Ableist Attitudes: What They Are and Their Impact in the Workplace

Assuming people with disabilities are at a disadvantage is counterproductive and toxic — here’s how to dismantle this workplace issue.

When Josh Basile was 18, he and his family took a beach vacation. Basile grabbed his boogie board and headed into the pounding surf. A giant wave caught him by surprise, smashing him headfirst into the ocean floor. The incident crushed the fifth vertebrae below his skull, and Basile emerged from the ocean a quadriplegic, paralyzed from the shoulders down.

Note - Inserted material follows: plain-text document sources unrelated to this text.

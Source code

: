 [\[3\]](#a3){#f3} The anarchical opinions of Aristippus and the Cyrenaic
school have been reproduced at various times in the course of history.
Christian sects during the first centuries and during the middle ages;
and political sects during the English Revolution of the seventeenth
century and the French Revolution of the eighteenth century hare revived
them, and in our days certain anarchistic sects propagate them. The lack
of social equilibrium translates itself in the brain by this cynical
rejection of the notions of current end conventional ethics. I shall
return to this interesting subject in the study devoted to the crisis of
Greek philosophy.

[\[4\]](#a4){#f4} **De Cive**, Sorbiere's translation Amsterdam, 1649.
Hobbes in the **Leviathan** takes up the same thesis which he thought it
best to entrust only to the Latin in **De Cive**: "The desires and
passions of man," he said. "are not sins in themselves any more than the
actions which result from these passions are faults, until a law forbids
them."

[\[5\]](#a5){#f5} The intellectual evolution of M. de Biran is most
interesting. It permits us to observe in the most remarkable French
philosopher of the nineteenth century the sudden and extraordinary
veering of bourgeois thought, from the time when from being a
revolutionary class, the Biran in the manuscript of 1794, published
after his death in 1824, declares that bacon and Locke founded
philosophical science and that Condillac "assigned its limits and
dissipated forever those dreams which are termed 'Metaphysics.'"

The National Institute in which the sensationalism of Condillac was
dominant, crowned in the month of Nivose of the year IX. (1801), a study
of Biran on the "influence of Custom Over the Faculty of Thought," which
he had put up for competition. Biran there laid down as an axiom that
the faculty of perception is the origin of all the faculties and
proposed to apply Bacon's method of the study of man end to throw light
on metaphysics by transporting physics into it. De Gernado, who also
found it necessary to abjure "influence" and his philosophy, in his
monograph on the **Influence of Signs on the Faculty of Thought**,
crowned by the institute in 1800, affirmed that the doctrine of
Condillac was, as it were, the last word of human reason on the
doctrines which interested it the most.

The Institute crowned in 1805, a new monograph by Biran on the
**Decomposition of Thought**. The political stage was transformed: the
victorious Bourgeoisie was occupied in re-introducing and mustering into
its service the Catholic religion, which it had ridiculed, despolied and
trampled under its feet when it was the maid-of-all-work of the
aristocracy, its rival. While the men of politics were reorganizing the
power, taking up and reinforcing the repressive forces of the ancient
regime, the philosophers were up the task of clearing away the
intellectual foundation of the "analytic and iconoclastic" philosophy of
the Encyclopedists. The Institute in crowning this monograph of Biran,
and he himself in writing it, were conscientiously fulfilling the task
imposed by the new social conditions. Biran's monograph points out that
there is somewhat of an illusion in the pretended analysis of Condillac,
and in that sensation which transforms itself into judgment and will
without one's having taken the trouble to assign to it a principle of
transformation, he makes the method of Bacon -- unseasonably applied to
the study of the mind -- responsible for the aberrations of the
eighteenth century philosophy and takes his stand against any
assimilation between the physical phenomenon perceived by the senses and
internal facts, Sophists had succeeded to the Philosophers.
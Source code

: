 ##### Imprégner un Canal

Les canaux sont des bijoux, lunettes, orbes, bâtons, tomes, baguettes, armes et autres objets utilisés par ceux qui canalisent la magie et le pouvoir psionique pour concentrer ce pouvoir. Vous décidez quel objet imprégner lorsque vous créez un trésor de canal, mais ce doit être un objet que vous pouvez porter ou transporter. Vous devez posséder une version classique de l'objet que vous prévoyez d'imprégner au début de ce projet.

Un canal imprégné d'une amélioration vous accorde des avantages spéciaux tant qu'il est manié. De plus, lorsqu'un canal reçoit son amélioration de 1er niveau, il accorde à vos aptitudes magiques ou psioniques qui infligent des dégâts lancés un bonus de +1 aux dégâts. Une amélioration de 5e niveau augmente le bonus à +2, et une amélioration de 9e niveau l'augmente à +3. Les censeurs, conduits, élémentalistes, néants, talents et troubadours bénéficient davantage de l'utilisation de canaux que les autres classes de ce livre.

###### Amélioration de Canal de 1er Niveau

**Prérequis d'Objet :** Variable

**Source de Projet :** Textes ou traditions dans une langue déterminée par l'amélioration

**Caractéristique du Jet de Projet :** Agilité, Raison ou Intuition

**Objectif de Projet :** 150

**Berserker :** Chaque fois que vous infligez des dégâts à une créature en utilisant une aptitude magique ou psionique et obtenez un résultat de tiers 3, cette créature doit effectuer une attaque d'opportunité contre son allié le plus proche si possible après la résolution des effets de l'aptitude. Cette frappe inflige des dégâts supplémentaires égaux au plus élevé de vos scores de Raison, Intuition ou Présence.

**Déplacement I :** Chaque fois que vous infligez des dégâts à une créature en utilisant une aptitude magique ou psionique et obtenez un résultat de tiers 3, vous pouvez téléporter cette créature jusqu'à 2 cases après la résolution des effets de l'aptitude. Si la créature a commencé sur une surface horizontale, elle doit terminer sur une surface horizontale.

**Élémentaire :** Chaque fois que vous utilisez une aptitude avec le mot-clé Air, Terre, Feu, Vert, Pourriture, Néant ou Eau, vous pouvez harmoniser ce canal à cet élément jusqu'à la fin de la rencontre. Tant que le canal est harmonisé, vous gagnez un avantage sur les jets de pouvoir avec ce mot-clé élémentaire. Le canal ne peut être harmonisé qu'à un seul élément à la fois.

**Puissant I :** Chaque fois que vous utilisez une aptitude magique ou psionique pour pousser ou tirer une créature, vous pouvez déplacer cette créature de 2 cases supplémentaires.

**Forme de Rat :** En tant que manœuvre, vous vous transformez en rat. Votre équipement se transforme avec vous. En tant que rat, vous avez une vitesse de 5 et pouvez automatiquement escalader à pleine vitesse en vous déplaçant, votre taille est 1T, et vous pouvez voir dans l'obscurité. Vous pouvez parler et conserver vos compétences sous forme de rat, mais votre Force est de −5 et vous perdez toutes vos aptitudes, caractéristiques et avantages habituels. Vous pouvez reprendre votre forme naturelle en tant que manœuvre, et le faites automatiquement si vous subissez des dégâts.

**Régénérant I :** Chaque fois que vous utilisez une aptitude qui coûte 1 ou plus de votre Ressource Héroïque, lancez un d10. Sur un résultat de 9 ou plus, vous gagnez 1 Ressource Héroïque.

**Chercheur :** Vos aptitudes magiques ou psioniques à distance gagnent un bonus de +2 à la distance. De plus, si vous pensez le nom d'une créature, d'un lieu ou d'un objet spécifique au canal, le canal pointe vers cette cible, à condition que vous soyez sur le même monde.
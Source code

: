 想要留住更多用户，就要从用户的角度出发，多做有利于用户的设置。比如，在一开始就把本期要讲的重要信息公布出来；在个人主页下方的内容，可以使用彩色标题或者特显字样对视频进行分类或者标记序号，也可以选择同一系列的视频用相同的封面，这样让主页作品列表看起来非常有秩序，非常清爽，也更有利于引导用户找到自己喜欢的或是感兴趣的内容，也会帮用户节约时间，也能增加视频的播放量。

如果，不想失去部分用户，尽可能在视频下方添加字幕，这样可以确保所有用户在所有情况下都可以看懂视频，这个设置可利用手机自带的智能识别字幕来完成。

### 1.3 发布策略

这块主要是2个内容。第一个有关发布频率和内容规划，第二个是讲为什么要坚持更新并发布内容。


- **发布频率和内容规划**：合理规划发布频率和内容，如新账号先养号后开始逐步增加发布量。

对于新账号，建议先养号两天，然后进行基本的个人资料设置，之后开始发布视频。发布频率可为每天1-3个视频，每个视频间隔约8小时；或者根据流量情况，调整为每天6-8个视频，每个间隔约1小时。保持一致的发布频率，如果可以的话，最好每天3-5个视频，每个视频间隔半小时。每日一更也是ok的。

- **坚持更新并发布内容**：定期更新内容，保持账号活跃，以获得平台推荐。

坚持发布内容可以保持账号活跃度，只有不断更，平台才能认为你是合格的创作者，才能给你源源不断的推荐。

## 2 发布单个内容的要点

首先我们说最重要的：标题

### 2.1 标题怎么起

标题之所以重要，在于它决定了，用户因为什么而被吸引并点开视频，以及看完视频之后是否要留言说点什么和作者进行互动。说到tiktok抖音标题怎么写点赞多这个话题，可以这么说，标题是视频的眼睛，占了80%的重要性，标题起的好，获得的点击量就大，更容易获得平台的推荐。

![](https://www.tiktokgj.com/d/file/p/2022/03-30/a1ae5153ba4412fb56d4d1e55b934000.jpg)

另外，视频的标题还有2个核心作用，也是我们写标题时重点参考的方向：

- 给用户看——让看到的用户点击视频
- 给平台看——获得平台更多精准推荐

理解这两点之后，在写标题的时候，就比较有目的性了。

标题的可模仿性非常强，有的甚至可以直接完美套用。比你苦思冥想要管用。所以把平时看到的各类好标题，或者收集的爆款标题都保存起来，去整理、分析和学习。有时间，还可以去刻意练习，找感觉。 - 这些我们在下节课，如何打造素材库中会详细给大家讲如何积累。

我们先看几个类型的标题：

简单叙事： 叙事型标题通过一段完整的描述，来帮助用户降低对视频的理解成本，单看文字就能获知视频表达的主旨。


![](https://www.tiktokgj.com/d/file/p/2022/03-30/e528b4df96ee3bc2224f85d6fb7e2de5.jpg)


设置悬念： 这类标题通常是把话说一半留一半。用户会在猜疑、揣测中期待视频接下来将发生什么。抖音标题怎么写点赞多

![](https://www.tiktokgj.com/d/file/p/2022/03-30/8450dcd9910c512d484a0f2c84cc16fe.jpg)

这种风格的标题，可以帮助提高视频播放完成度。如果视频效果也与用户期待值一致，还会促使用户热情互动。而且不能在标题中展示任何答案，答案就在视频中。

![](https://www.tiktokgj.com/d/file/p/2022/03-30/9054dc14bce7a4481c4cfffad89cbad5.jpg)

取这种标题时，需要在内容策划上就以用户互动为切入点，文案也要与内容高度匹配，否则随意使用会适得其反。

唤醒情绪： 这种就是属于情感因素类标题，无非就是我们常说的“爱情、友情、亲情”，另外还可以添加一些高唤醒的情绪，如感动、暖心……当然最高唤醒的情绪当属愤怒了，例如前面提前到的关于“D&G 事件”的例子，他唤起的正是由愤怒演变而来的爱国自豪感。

Basile, now 35 and an attorney, disability activist and community relations manager for accessiBe, an AI-powered web accessibility hub, realized that he’d have to reimagine the life he had planned. He might not quite have grasped, though, that in becoming one of 61 million Americans who have a visible or invisible disability, he would face a lifetime of judgments.

What Are Ableist Attitudes?

Ableists judge people based on assumptions and presume disabled people are inferior. They can act out of intentional cruelty or out of true ignorance about disabilities — including the fact that due to the unpredictability of life, anyone can become disabled at any time.

Before his accident, Basile had not known a single person with a disability. “I did not ‘get’ disability,” he said. If he did see someone on the street in a wheelchair, “I had a perspective of ‘I’m so sorry for that person,’” he said. Sympathy, a natural human emotion, can quickly feel patronizing to people with disabilities.

“Even something seemingly innocuous as speaking loudly to someone who is blind, or talking down to someone in a wheelchair, is ableist.”

Ableist attitudes extend to people with visible disabilities as well as invisible disabilities, for instance vision or hearing impairment. These disabilities become even more invisible in the age of digital workplaces. “You may be working every day with people who have disabilities,” said Ashley Eisenmenger, public relations coordinator at Chicago-based Access Living, a nonprofit that helps people with disabilities with housing challenges. “They use assistive technology, they use accommodations, and you don’t necessarily know” that they have a disability, said Eisenmenger, who is blind.